Fora se tivessem as escolas preocupação com essas crianças. De ter de acordo com as condições deles, com o horário deles. Mas a gente acha que é mais complicado, não é? incluir, porque é uma inclusão a essas crianças. Porque eles têm limitação de horário, às vezes não tem como. Outra dificuldade que ele teve foi em questão a alimentação, ele não se alimenta cedinho. Se forçar, ele fica enjoado. Aí eu pegava o lanche... aí eu expliquei para ela: “Olha ele consegue se alimentar a partir de 08:00h. Eu perguntei na escola: É possível ele se alimentar, parar um pouquinho e fazer o lanche dele?” – “Ah não, o lanche é 10:00h!”. Mas não houve abertura. [...] Se ele der fome 08:00 ele pode?” - ela tornou a repetir e eu aí não insisti. Então eu acho que o dia que ele passou mal, foi porque ele estava com fome e teve que esperar muito. Aí tinha isso também tem prejuízo, porque ele tomava remédio cedo, na época ele ainda tomava alguns cedo, e depois ficava com fome até 10:00h. A questão é que a necessidade dele é diferente da dos outros. [...] Porque na escola que ele estudava antes, mesmo ele sem ter nada, quando eu mudei ele de escola que era 08:00h perto de casa, que ele ia com o pai, para a escola que pegava às 06:00h com a Kombi, ele levava o lanche. E a professora deu abertura para ele comer, na hora que ele desse a fome porque ele não tomava café cedo. Ela explicava: “Olha, o coleguinha vai fazer o lanchinho, vai comer o biscoitinho, porque ele não toma café cedo”. Aí ele sentado ali mesmo ele comia o biscoitinho, aí na hora do lanche ele parava e lanchava, ía na cantina e comprava um suco ou o que fosse, se fosse pra comprar lanche; Então dá essas condições, já aí (na escola municipal em que foi matriculado para frequentar às segundas, quartas e sextas) eu não encontrei essa facilidade. Com as necessidades diferentes dos outros, porque a alimentação, poder fazer, ou o horário de poder chegar ou sair dependendo do que tenha para fazer depois. Agora, não sei se for numa particular se consegue fazer, mas eu já acho que é muito gasto para pouco tempo de frequência. (mãe de Adriano)

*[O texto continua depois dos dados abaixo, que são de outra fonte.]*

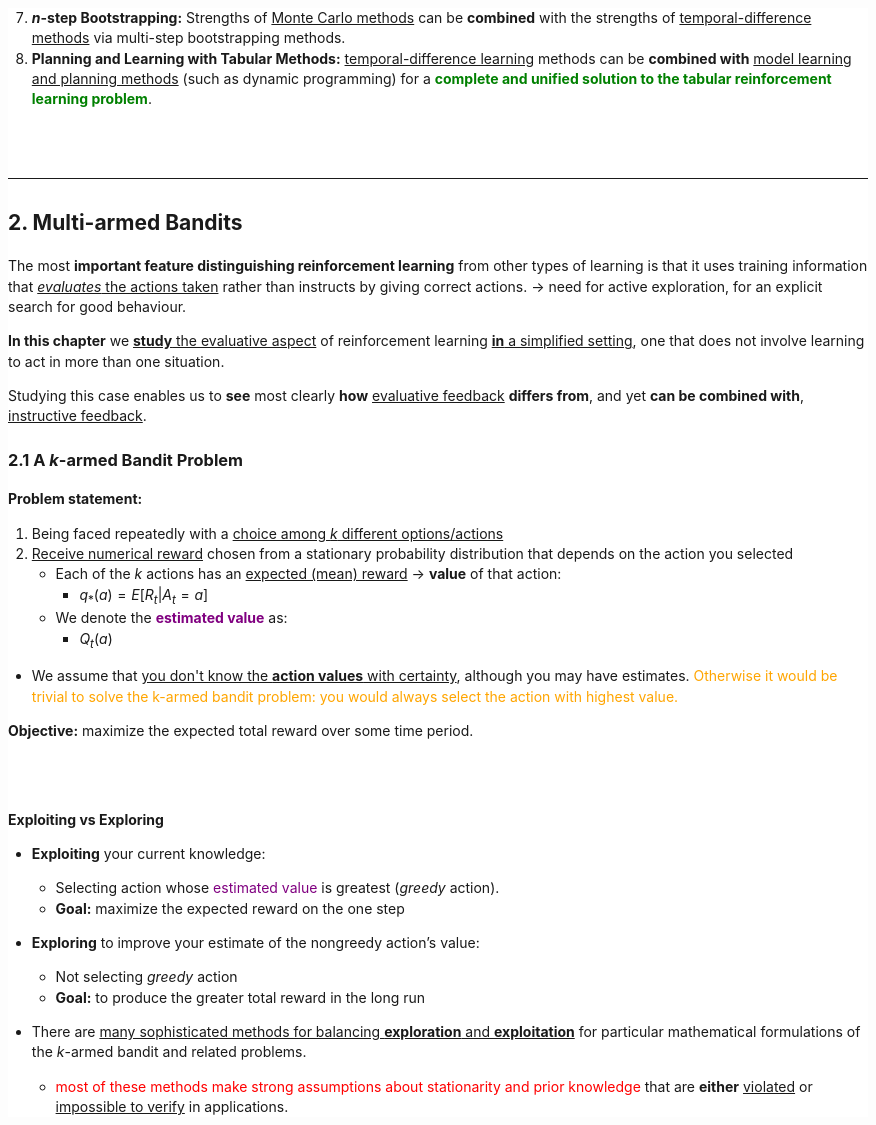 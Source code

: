   7. <b>*n*-step Bootstrapping:</b> Strengths of <u>Monte Carlo methods</u> can be **combined** with the strengths of <u>temporal-difference methods</u> via multi-step bootstrapping methods.
  8. **Planning and Learning with Tabular Methods:** <u>temporal-difference learning</u> methods can be **combined with** <u>model learning and planning methods</u> (such as dynamic programming) for a **<font color=green>complete and unified solution to the tabular reinforcement learning problem</font>**.


<br><br>

---

## 2. Multi-armed Bandits <a id='2'></a>

The most **important feature distinguishing reinforcement learning** from other types of learning is that it uses training information that <u>*evaluates* the actions taken</u> rather than instructs by giving correct actions. $\rightarrow$ need for active exploration, for an explicit search for good behaviour.

**In this chapter** we <u>**study** the evaluative aspect</u> of reinforcement learning <u>**in** a simplified setting</u>, one that does not involve learning to act in more than one situation.

Studying this case enables us to **see** most clearly **how** <u>evaluative feedback</u> **differs from**, and yet **can be combined with**, <u>instructive feedback</u>.

### 2.1 A $k$-armed Bandit Problem <a id='2.1'></a>

**Problem statement:**

1. Being faced repeatedly with a <u>choice among $k$ different options/actions</u>
2. <u>Receive numerical reward</u> chosen from a stationary probability distribution that depends on the action you selected
    * Each of the $k$ actions has an <u>expected (mean) reward</u> $\rightarrow$ **value** of that action:
        * $q_*(a) = E[R_t | A_t = a]$
    * We denote the **<font color=purple>estimated value</font>** as:
        * $Q_t(a)$

* We assume that <u>you don't know the **action values** with certainty</u>, although you may have estimates. <font color=orange>Otherwise it would be trivial to solve the k-armed bandit problem: you would always select the action with highest value.</font>

**Objective:** maximize the expected total reward over some time period.

<br><br>

**Exploiting vs Exploring**
* **Exploiting** your current knowledge:
  * Selecting  action whose <font color=purple>estimated value</font> is greatest (*greedy* action).
  * **Goal:** maximize the expected reward on the one step

* **Exploring**  to improve your estimate of the nongreedy action’s value:
  * Not selecting *greedy* action
  * **Goal:** to produce the greater total reward in the long run

*  There are <u>many sophisticated methods for balancing **exploration** and **exploitation**</u> for particular mathematical formulations of the $k$-armed bandit and related problems.
    * <font color=red>most of these methods make strong assumptions about stationarity and prior knowledge</font> that are **either** <u>violated</u> or <u>impossible to verify</u> in applications.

Essa comparação feita pela mãe de Adriano entre as experiências que ele obteve na escola privada em que permitia essa abertura às necessidades do aluno e a escola pública que não permitia chegando a prejudicá-lo, foi um dos motivos pelo qual ela preferiu também que o filho abandonasse a escola e infelizmente passasse a pensar que há uma qualidade no trabalho da escola privada que não acontece na escola pública.